Go read this Atlantic report about why the battery of the future might come from the ocean

There’s no getting around it: a more sustainable future will be a battery-powered one. Without batteries to store energy, renewables are about as reliable as the weather. Still, building the batteries we’ll need to slow down the climate crisis comes with its own costs. As Wil S. Hylton writes in The Atlantic, the world is poised to start mining the deepest depths of the ocean before we’ve even had a chance to understand what might be lost.

Here’s where things stand now — to make the batteries that power our electric vehicles, computers, and smartphones, we need cobalt and other metals. Google, Apple, Dell, Microsoft, and Tesla are defendants in a suit filed this month alleging that the companies are in part responsible for the deaths of children working in cobalt mines in the Democratic Republic of Congo, where much of the metal is currently found.

Those companies, along with environmental and human rights activists, are desperately seeking alternatives. A new option is emerging: deepwater plains rich in cobalt, copper, manganese, and nickel that could be used to power the next device on your wishlist. Hylton dives into why the United Nations is “preparing to mobilize the largest mining operation in the history of the world” and what could happen after the long-awaited Mining Code for international waters is finally ratified in 2020. Sure, a new undersea mining industry might help us move towards a greener future on land, but at what cost in the ocean? Hylton writes:

The harms of burning fossil fuels and the impact of land-based mining are beyond dispute, but the cost of plundering the ocean is impossible to know. What creatures are yet to be found on the seafloor? How many indispensable cures? Is there any way to calculate the value of a landscape we know virtually nothing about? The world is full of uncertain choices, of course, but the contrast between options is rarely so stark: the crisis of climate change and immiserated labor on the one hand, immeasurable risk and potential on the other.

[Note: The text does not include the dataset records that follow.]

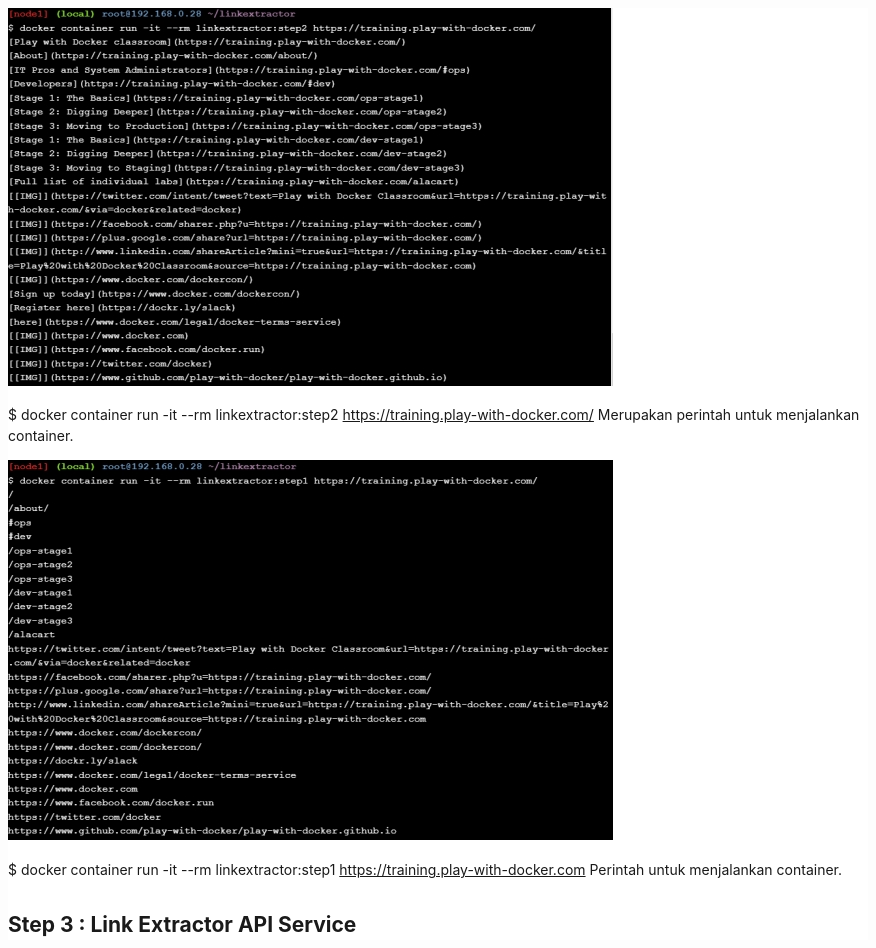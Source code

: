 ![](img/15.png)

$ docker container run -it --rm linkextractor:step2 https://training.play-with-docker.com/
Merupakan perintah untuk menjalankan container.

![](img/16.png)

$ docker container run -it --rm linkextractor:step1 https://training.play-with-docker.com
Perintah untuk menjalankan container.


## Step 3 : Link Extractor API Service
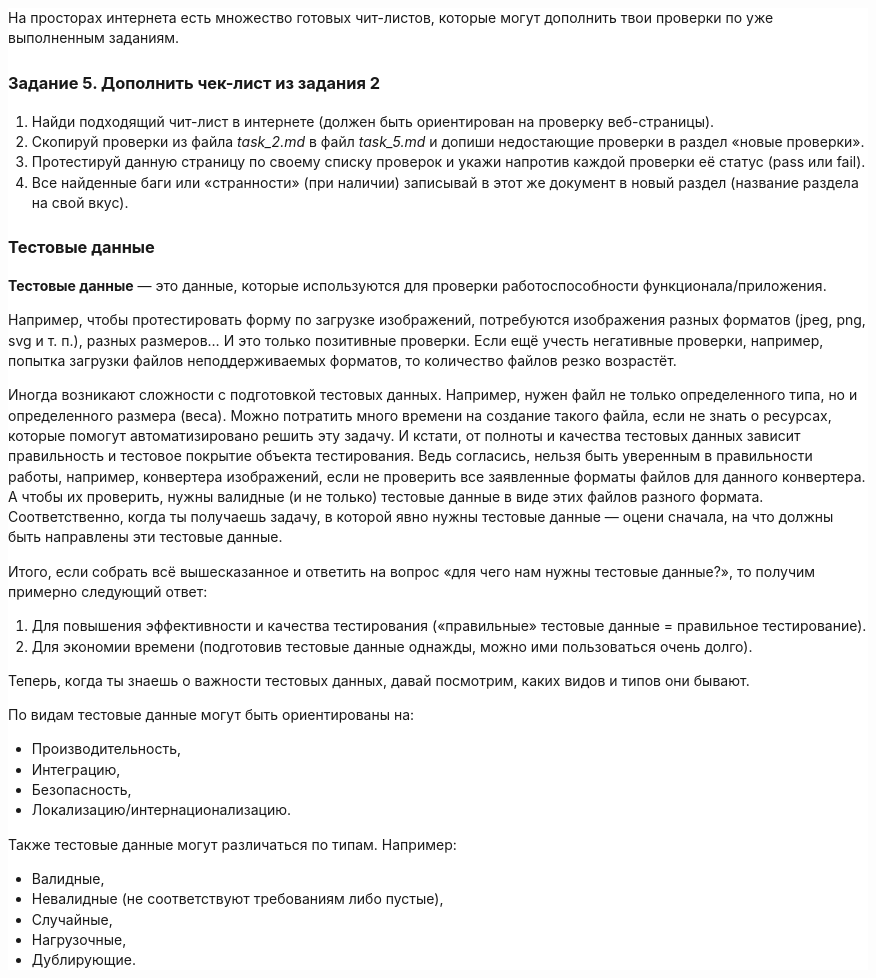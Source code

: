 На просторах интернета есть множество готовых чит-листов, которые могут дополнить твои проверки по уже выполненным заданиям.

### **Задание 5. Дополнить чек-лист из задания 2**
1. Найди подходящий чит-лист в интернете (должен быть ориентирован на проверку веб-страницы).
1. Скопируй проверки из файла *task\_2.md* в файл *task\_5.md* и допиши недостающие проверки в раздел «новые проверки».
1. Протестируй данную страницу по своему списку проверок и укажи напротив каждой проверки её статус (pass или fail).
1. Все найденные баги или «странности» (при наличии) записывай в этот же документ в новый раздел (название раздела на свой вкус).

### **Тестовые данные**

**Тестовые данные** — это данные, которые используются для проверки работоспособности функционала/приложения. 

Например, чтобы протестировать форму по загрузке изображений, потребуются изображения разных форматов (jpeg, png, svg и т. п.), разных размеров… И это только позитивные проверки. Если ещё учесть негативные проверки, например, попытка загрузки файлов неподдерживаемых форматов, то количество файлов резко возрастёт.

Иногда возникают сложности с подготовкой тестовых данных. Например, нужен файл не только определенного типа, но и определенного размера (веса). Можно потратить много времени на создание такого файла, если не знать о ресурсах, которые помогут автоматизировано решить эту задачу. И кстати, от полноты и качества тестовых данных зависит правильность и тестовое покрытие объекта тестирования. Ведь согласись, нельзя быть уверенным в правильности работы, например, конвертера изображений, если не проверить все заявленные форматы файлов для данного конвертера. А чтобы их проверить, нужны валидные (и не только) тестовые данные в виде этих файлов разного формата. Соответственно, когда ты получаешь задачу, в которой явно нужны тестовые данные — оцени сначала, на что должны быть направлены эти тестовые данные.

Итого, если собрать всё вышесказанное и ответить на вопрос «для чего нам нужны тестовые данные?», то получим примерно следующий ответ:

1. Для повышения эффективности и качества тестирования («правильные» тестовые данные = правильное тестирование).
1. Для экономии времени (подготовив тестовые данные однажды, можно ими пользоваться очень долго).

Теперь, когда ты знаешь о важности тестовых данных, давай посмотрим, каких видов и типов они бывают.

По видам тестовые данные могут быть ориентированы на:

- Производительность,
- Интеграцию,
- Безопасность,
- Локализацию/интернационализацию.

Также тестовые данные могут различаться по типам. Например:

- Валидные,
- Невалидные (не соответствуют требованиям либо пустые),
- Случайные,
- Нагрузочные,
- Дублирующие.
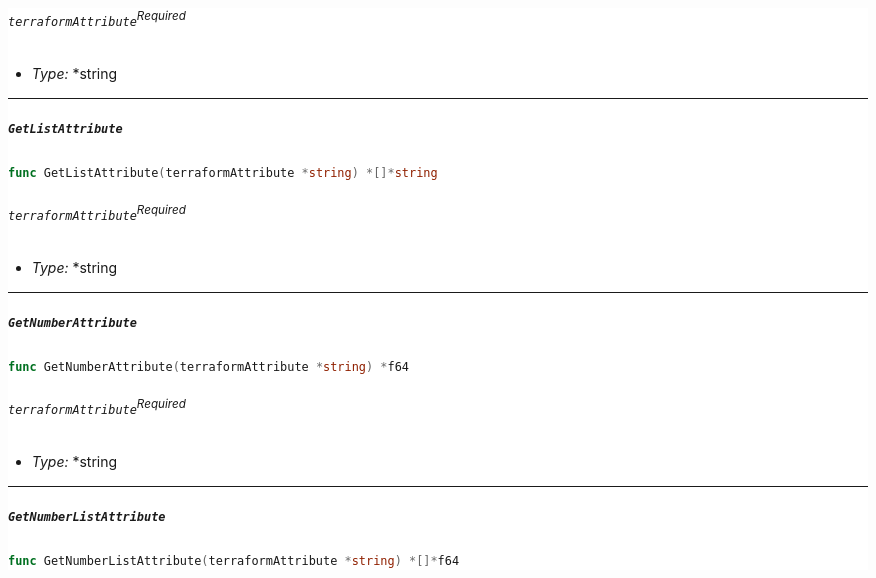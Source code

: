 ###### `terraformAttribute`<sup>Required</sup> <a name="terraformAttribute" id="rhizo-co-terraform-provider-oci.disasterRecoveryDrPlanExecution.DisasterRecoveryDrPlanExecutionExecutionOptionsOutputReference.getBooleanMapAttribute.parameter.terraformAttribute"></a>

- *Type:* *string

---

##### `GetListAttribute` <a name="GetListAttribute" id="rhizo-co-terraform-provider-oci.disasterRecoveryDrPlanExecution.DisasterRecoveryDrPlanExecutionExecutionOptionsOutputReference.getListAttribute"></a>

```go
func GetListAttribute(terraformAttribute *string) *[]*string
```

###### `terraformAttribute`<sup>Required</sup> <a name="terraformAttribute" id="rhizo-co-terraform-provider-oci.disasterRecoveryDrPlanExecution.DisasterRecoveryDrPlanExecutionExecutionOptionsOutputReference.getListAttribute.parameter.terraformAttribute"></a>

- *Type:* *string

---

##### `GetNumberAttribute` <a name="GetNumberAttribute" id="rhizo-co-terraform-provider-oci.disasterRecoveryDrPlanExecution.DisasterRecoveryDrPlanExecutionExecutionOptionsOutputReference.getNumberAttribute"></a>

```go
func GetNumberAttribute(terraformAttribute *string) *f64
```

###### `terraformAttribute`<sup>Required</sup> <a name="terraformAttribute" id="rhizo-co-terraform-provider-oci.disasterRecoveryDrPlanExecution.DisasterRecoveryDrPlanExecutionExecutionOptionsOutputReference.getNumberAttribute.parameter.terraformAttribute"></a>

- *Type:* *string

---

##### `GetNumberListAttribute` <a name="GetNumberListAttribute" id="rhizo-co-terraform-provider-oci.disasterRecoveryDrPlanExecution.DisasterRecoveryDrPlanExecutionExecutionOptionsOutputReference.getNumberListAttribute"></a>

```go
func GetNumberListAttribute(terraformAttribute *string) *[]*f64
```
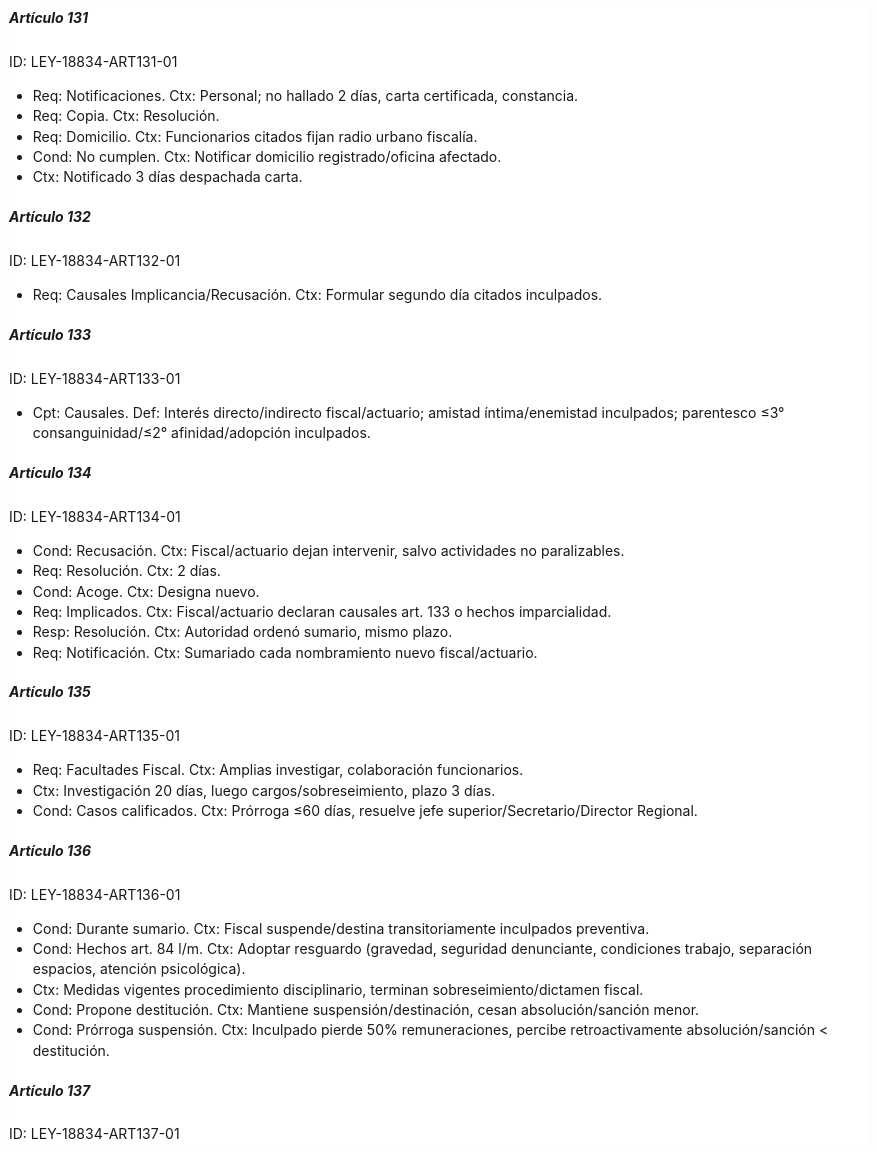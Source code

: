 ##### Artículo 131

ID: LEY-18834-ART131-01  

- Req: Notificaciones. Ctx: Personal; no hallado 2 días, carta certificada, constancia.  
- Req: Copia. Ctx: Resolución.  
- Req: Domicilio. Ctx: Funcionarios citados fijan radio urbano fiscalía.  
- Cond: No cumplen. Ctx: Notificar domicilio registrado/oficina afectado.  
- Ctx: Notificado 3 días despachada carta.  

##### Artículo 132

ID: LEY-18834-ART132-01  

- Req: Causales Implicancia/Recusación. Ctx: Formular segundo día citados inculpados.  

##### Artículo 133

ID: LEY-18834-ART133-01  

- Cpt: Causales. Def: Interés directo/indirecto fiscal/actuario; amistad íntima/enemistad inculpados; parentesco ≤3° consanguinidad/≤2° afinidad/adopción inculpados.  

##### Artículo 134

ID: LEY-18834-ART134-01  

- Cond: Recusación. Ctx: Fiscal/actuario dejan intervenir, salvo actividades no paralizables.  
- Req: Resolución. Ctx: 2 días.  
- Cond: Acoge. Ctx: Designa nuevo.  
- Req: Implicados. Ctx: Fiscal/actuario declaran causales art. 133 o hechos imparcialidad.  
- Resp: Resolución. Ctx: Autoridad ordenó sumario, mismo plazo.  
- Req: Notificación. Ctx: Sumariado cada nombramiento nuevo fiscal/actuario.  

##### Artículo 135

ID: LEY-18834-ART135-01  

- Req: Facultades Fiscal. Ctx: Amplias investigar, colaboración funcionarios.  
- Ctx: Investigación 20 días, luego cargos/sobreseimiento, plazo 3 días.  
- Cond: Casos calificados. Ctx: Prórroga ≤60 días, resuelve jefe superior/Secretario/Director Regional.  

##### Artículo 136

ID: LEY-18834-ART136-01  

- Cond: Durante sumario. Ctx: Fiscal suspende/destina transitoriamente inculpados preventiva.  
- Cond: Hechos art. 84 l/m. Ctx: Adoptar resguardo (gravedad, seguridad denunciante, condiciones trabajo, separación espacios, atención psicológica).  
- Ctx: Medidas vigentes procedimiento disciplinario, terminan sobreseimiento/dictamen fiscal.  
- Cond: Propone destitución. Ctx: Mantiene suspensión/destinación, cesan absolución/sanción menor.  
- Cond: Prórroga suspensión. Ctx: Inculpado pierde 50% remuneraciones, percibe retroactivamente absolución/sanción < destitución.  

##### Artículo 137

ID: LEY-18834-ART137-01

People do seem to be paying more attention to the crap we put into the ocean lately, alarmed by details of whales and coral gorging on plastic “like Twinkies”, as Hylton so gruesomely describes. But we haven’t spent as much time pondering the question of what we’re willing to dredge up from its depths. There are no easy answers when it comes to how to weigh the risks and rewards of a budding industry, but Hylton’s story is a good start.